Activity:
Each line that includes "with" must be copied from the records.

Dataset entries:
= = =

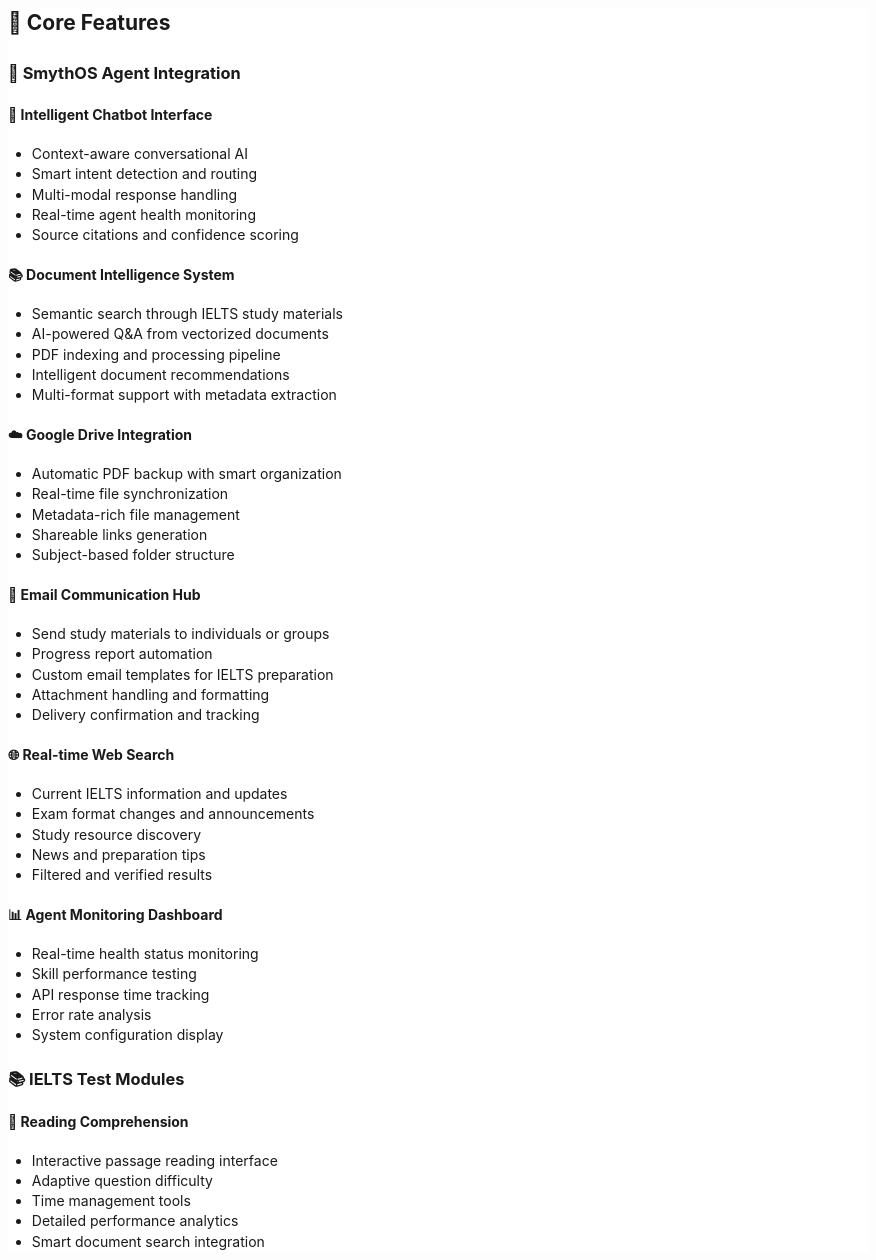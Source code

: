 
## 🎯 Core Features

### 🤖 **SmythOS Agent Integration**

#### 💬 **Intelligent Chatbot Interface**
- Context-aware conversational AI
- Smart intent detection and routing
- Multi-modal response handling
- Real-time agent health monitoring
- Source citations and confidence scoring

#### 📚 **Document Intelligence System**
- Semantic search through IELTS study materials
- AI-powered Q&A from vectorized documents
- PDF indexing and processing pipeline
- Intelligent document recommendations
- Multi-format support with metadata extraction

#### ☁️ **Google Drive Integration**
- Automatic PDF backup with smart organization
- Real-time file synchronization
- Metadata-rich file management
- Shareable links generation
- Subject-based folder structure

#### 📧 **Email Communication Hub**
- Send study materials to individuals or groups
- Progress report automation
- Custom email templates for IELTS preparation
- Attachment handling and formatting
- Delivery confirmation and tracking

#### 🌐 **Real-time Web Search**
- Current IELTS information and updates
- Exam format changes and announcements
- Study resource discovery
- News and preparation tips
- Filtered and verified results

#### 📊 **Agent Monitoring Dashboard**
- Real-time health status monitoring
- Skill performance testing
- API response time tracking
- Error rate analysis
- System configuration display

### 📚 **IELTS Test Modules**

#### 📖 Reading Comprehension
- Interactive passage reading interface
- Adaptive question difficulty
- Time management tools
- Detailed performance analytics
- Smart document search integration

= = =

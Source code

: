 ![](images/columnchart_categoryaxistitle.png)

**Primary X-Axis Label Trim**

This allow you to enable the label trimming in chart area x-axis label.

= = =

Reply:
- Multi-format support with metadata extraction
- Automatic PDF backup with smart organization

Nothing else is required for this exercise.